The shock and terror resulting from a CTA Yellow Line train hurtling into snowplow equipment a year ago is still palpable.

“Around the curve came the Skokie Swift and there was nothing that we can do,” recalled CTA rail instructor Christopher Edgerton in an interview with the National Transportation Safety Board.

On impact, “my head went through the window of the door,” rail instructor Eugene Spells told investigators.

Less definitive is what caused the collision near the Howard Station that injured dozens of people, three of them critically, and cost about $8.7 million in damage.

The two men were in the snowplow as part of a training exercise on Nov. 16, 2023.

Edgerton rushed to Spells, “praying that he was still alive. His right hand was severely cut up, he was telling me that he needed help.”

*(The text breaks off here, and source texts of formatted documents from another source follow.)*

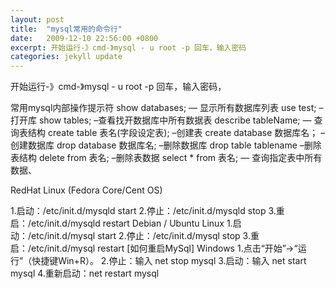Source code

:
 ```yaml
---
layout: post
title:  "mysql常用的命令行"
date:   2009-12-10 22:56:00 +0800
excerpt: 开始运行-》cmd-》mysql - u root -p 回车，输入密码
categories: jekyll update
---   
```

<!--markdown-->开始运行-》cmd-》mysql - u root -p 回车，输入密码，
常用mysql内部操作提示符
show databases; — 显示所有数据库列表
use test; –打开库
show tables; –查看找开数据库中所有数据表
describe tableName; — 查询表结构
create table 表名(字段设定表); –创建表
create database 数据库名； –创建数据库
drop database 数据库名; –删除数据库
drop table tablename –删除表结构
delete from 表名; –删除表数据
select * from 表名; — 查询指定表中所有数据、


<!--more-->


RedHat Linux (Fedora Core/Cent OS)

1.启动：/etc/init.d/mysqld start
2.停止：/etc/init.d/mysqld stop
3.重启：/etc/init.d/mysqld restart
Debian / Ubuntu Linux
1.启动：/etc/init.d/mysql start
2.停止：/etc/init.d/mysql stop
3.重启：/etc/init.d/mysql restart
[如何重启MySql] Windows
1.点击“开始”->“运行”（快捷键Win+R）。
2.停止：输入 net stop mysql
3.启动：输入 net start mysql
4.重新启动：net restart mysql
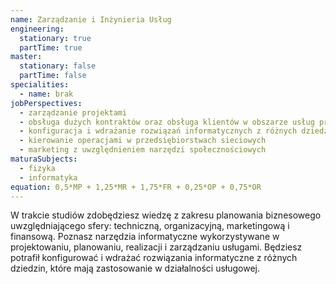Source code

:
 ```yaml
---
name: Zarządzanie i Inżynieria Usług
engineering:
  stationary: true
  partTime: true
master:
  stationary: false
  partTime: false
specialities:
  - name: brak
jobPerspectives:
  - zarządzanie projektami
  - obsługa dużych kontraktów oraz obsługa klientów w obszarze usług przemysłowych
  - konfiguracja i wdrażanie rozwiązań informatycznych z różnych dziedzin, które mają zastosowanie w działalności usługowej
  - kierowanie operacjami w przedsiębiorstwach sieciowych 
  - marketing z uwzględnieniem narzędzi społecznościowych
maturaSubjects:
  - fizyka
  - informatyka
equation: 0,5*MP + 1,25*MR + 1,75*FR + 0,25*OP + 0,75*OR
---
```

W trakcie studiów zdobędziesz wiedzę z zakresu planowania biznesowego uwzględniającego sfery: techniczną, organizacyjną, marketingową i finansową. Poznasz narzędzia informatyczne wykorzystywane w projektowaniu, planowaniu, realizacji i zarządzaniu usługami. Będziesz potrafił konfigurować i wdrażać rozwiązania informatyczne z różnych dziedzin, które mają zastosowanie w działalności usługowej. 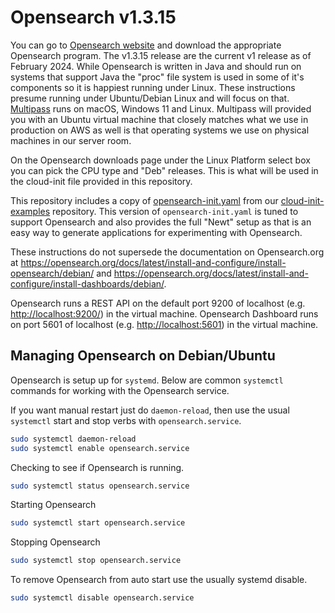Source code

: # Opensearch v1.3.15

You can go to [Opensearch website](https://opensearch.org/versions/opensearch-1-3-15.html) and download the appropriate Opensearch program. The v1.3.15 release are the current v1 release as of February 2024. While Opensearch is written in Java and should run on systems that support Java the "proc" file system is used in some of it's components so it is happiest running under Linux. These instructions presume running under Ubuntu/Debian Linux and will focus on that.  [Multipass](https://multipass.run) runs on macOS, Windows 11 and Linux. Multipass will provided you with an Ubuntu virtual machine that closely matches what we use in production on AWS as well is that operating systems we use on physical machines in our server room.

On the Opensearch downloads page under the Linux Platform select box you can pick the CPU type and "Deb" releases. This is what will be used in the cloud-init file provided in this repository.

This repository includes a copy of [opensearch-init.yaml](opensearch-init.yaml) from our [cloud-init-examples](https://github.com/caltechlibrary/cloud-init-examples) repository. This version of `opensearch-init.yaml` is tuned to support Opensearch and also provides the full "Newt" setup as that is an easy way to generate applications for experimenting with Opensearch.

These instructions do not supersede the documentation on Opensearch.org at <https://opensearch.org/docs/latest/install-and-configure/install-opensearch/debian/> and <https://opensearch.org/docs/latest/install-and-configure/install-dashboards/debian/>.

Opensearch runs a REST API on the default port 9200 of localhost (e.g. <http://localhost:9200/>) in the virtual machine. Opensearch Dashboard runs on port 5601 of localhost (e.g. <http://localhost:5601>) in the virtual machine.


## Managing Opensearch on Debian/Ubuntu

Opensearch is setup up for `systemd`. Below are common `systemctl` commands for working with the Opensearch service.

If you want manual restart just do `daemon-reload`, then use the usual `systemctl` start and stop verbs with `opensearch.service`.

```sh
sudo systemctl daemon-reload
sudo systemctl enable opensearch.service
```

Checking to see if Opensearch is running.

```sh
sudo systemctl status opensearch.service
```

Starting Opensearch

```sh
sudo systemctl start opensearch.service
```

Stopping Opensearch

```sh
sudo systemctl stop opensearch.service
```

To remove Opensearch from auto start use the usually systemd
disable.

```sh
sudo systemctl disable opensearch.service
```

On board the morning train, 30 passengers including Stephen Helmer, his wife and adult daughter had no time to react.

“I was thrown into a pole,” Helmer said during a NTSB interview. A stroller with his 2-year-old grandchildren “went up in the air and flipped over,” although the twins weren’t ejected.

The NTSB’s final report is expected out before the second anniversary.

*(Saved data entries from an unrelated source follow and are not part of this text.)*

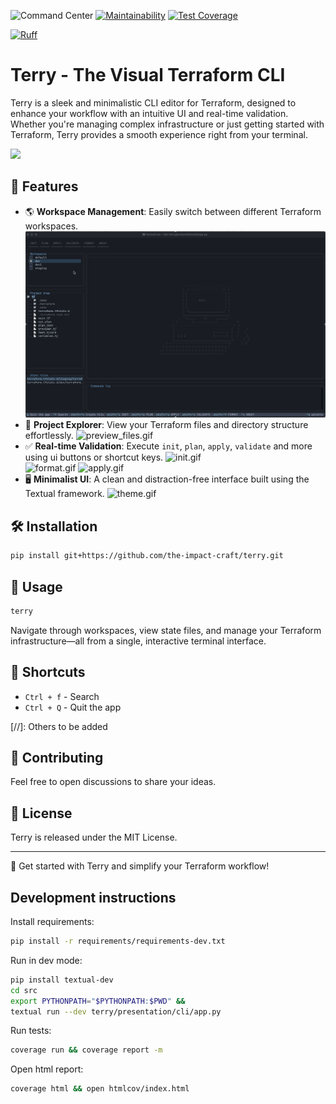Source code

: ![Command Center](https://img.shields.io/badge/terraform%20command%20center-45d298?logo=terraform&logoColor=white)
[![Maintainability](https://api.codeclimate.com/v1/badges/62ef5aeefc01a2c5521b/maintainability)](https://codeclimate.com/repos/67ab4de0fe407500a7cecccf/maintainability)
[![Test Coverage](https://api.codeclimate.com/v1/badges/62ef5aeefc01a2c5521b/test_coverage)](https://codeclimate.com/repos/67ab4de0fe407500a7cecccf/test_coverage)

[![Ruff](https://img.shields.io/endpoint?url=https://raw.githubusercontent.com/astral-sh/ruff/main/assets/badge/v2.json)](https://github.com/astral-sh/ruff)

# Terry - The Visual Terraform CLI

Terry is a sleek and minimalistic CLI editor for Terraform, designed to enhance your workflow with an intuitive UI and real-time validation. Whether you're managing complex infrastructure or just getting started with Terraform, Terry provides a smooth experience right from your terminal.


![](https://github.com/the-impact-craft/terry/blob/main/media/demo1.gif)


## 🚀 Features

- 🌎 **Workspace Management**: Easily switch between different Terraform workspaces.
    ![switch_workspace.gif](media/switch_workspace.gif)[](https://github.com/the-impact-craft/terry/blob/main/media/demo1.gif)
- 📂 **Project Explorer**: View your Terraform files and directory structure effortlessly.
    ![preview_files.gif](media/preview_files.gif)
- ✅ **Real-time Validation**: Execute `init`, `plan`, `apply`, `validate` and more using ui buttons or shortcut keys.
    ![init.gif](media/init.gif)  
    ![format.gif](media/format.gif)
    ![apply.gif](media/apply.gif)
- 🖥️ **Minimalist UI**: A clean and distraction-free interface built using the Textual framework.
    ![theme.gif](media/theme.gif)


## 🛠 Installation

```bash
pip install git+https://github.com/the-impact-craft/terry.git
```

## 📌 Usage

```bash
terry
```

Navigate through workspaces, view state files, and manage your Terraform infrastructure—all from a single, interactive terminal interface.

## 🎯 Shortcuts

- `Ctrl + f` - Search
- `Ctrl + Q` - Quit the app

[//]: Others to be added

## 🤝 Contributing

Feel free to open discussions to share your ideas.

## 📜 License

Terry is released under the MIT License.

---

🚀 Get started with Terry and simplify your Terraform workflow!


## Development instructions

Install requirements:

```bash
pip install -r requirements/requirements-dev.txt
```

Run in dev mode:

```bash
pip install textual-dev
cd src
export PYTHONPATH="$PYTHONPATH:$PWD" && 
textual run --dev terry/presentation/cli/app.py
```

Run tests:

```bash 
coverage run && coverage report -m
```

Open html report:

```bash
coverage html && open htmlcov/index.html
```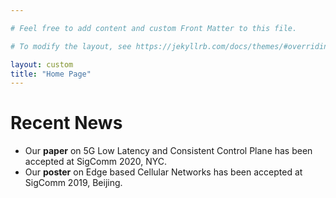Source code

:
 ```yaml
---

# Feel free to add content and custom Front Matter to this file.

# To modify the layout, see https://jekyllrb.com/docs/themes/#overriding-theme-defaults

layout: custom
title: "Home Page"
---
```


<!-- Recent News -->
<h1>Recent News</h1>
<ul>
  <li>Our <b>paper</b> on 5G Low Latency and Consistent Control Plane has been accepted at SigComm 2020, NYC.</li>
  <li>Our <b>poster</b> on Edge based Cellular Networks has been accepted at SigComm 2019, Beijing.</li>
</ul>

<!-- <h1>Recent Blogs</h1>
{% for post in site.posts limit:5 %}
<a href="{{ post.url }}">{{ post.title }}</a> <br>
{% endfor %} -->
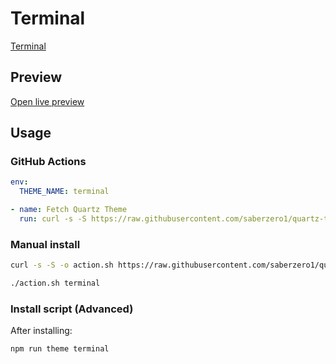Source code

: # Terminal

[Terminal](https://github.com/zcysxy)

## Preview

[Open live preview](https://quartz-themes.github.io/terminal/)

## Usage

### GitHub Actions

```yaml
env:
  THEME_NAME: terminal
```

```yaml
- name: Fetch Quartz Theme
  run: curl -s -S https://raw.githubusercontent.com/saberzero1/quartz-themes/master/action.sh | bash -s -- $THEME_NAME
```

### Manual install

```bash
curl -s -S -o action.sh https://raw.githubusercontent.com/saberzero1/quartz-themes/master/action.sh

./action.sh terminal
```

### Install script (Advanced)

After installing:

```bash
npm run theme terminal
```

“It’s a miracle that it did not turn out to be worse,” University of Illinois Chicago Urban Transportation Center Director P.S. Sriraj said.

Here are some key factors investigators are weighing.

Communication meltdown

Workers were training in a diesel-powered snow locomotive, known as a Snow Fighter, which had stopped on a live track when the southbound train hit it.

What mystifies experts is the disconnect — given CTA personnel were aware of the training. The train operator noticed the Snow Fighter in a yard that morning, and Spells was in contact with the Howard tower before the collision, NTSB records show.

“I tend to believe it’s a communication issue as much as anything else. It’s not like the snowplow (just) appeared at that location, like a ‘Beam me up Scotty’ type thing,” Sriraj said.

Human factors?

The Federal Transit Administration prohibits rail employees with an alcohol concentration of .02 or higher from operating trains. Tests the day of the crash showed the train operator’s blood alcohol content was .06; follow-up analyses found BACs of .043 and .048, according to the NTSB.

However, when a stop warning was issued, “the operator immediately initiated a full service braking application,” the NTSB said. The CTA also said the operator acted “in a timely fashion.”

The 47-year-old joined the CTA in 2021 and had been a train operator a little over three months when the collision occurred.

Track conditions

NTSB investigators noticed a “black substance” on the rails near the crash site, suspected to be plant materials, as well as fallen leaves and leaf particles.

The area is a “uniquely wooded environment,” the CTA noted in a November 2023 memo.

Clean tracks provide optimum friction between the train wheels and rails for braking.

But the rails approaching the collision site “appear to have been compromised in their ability to provide a reasonable level of adhesion with the train wheels,” probably due to crushed leaves, CTA engineers said in a December 2023 report.

Braking

The train was traveling at 54 mph, below the maximum speed of 55 mph when an alert was given to brake. It had slowed to about 27 mph upon impact.

The operator testified thinking “my body’s going to get crushed. I slowed the train down the best that I could … it slid.”

CTA and NTSB records show the braking system and the sliding issue are under scrutiny.

The CTA report found “the signal system design for the track circuits in approach to the collision site does not provide for a safe braking distance.”

Furthermore, the “braking distance design from the 1970s did not match CTA’s current braking distance criteria.”

The CTA deferred comments on the investigation to the NTSB. The operator is on inactive status due to crash injuries and employment action will occur upon his return, officials said.

The Amalgamated Transit Union Local 308, which represents the train operator, had no comment.

For Sriraj, the calamity is “a confluence of things that came together exactly at the same time. The sum is greater than the parts.”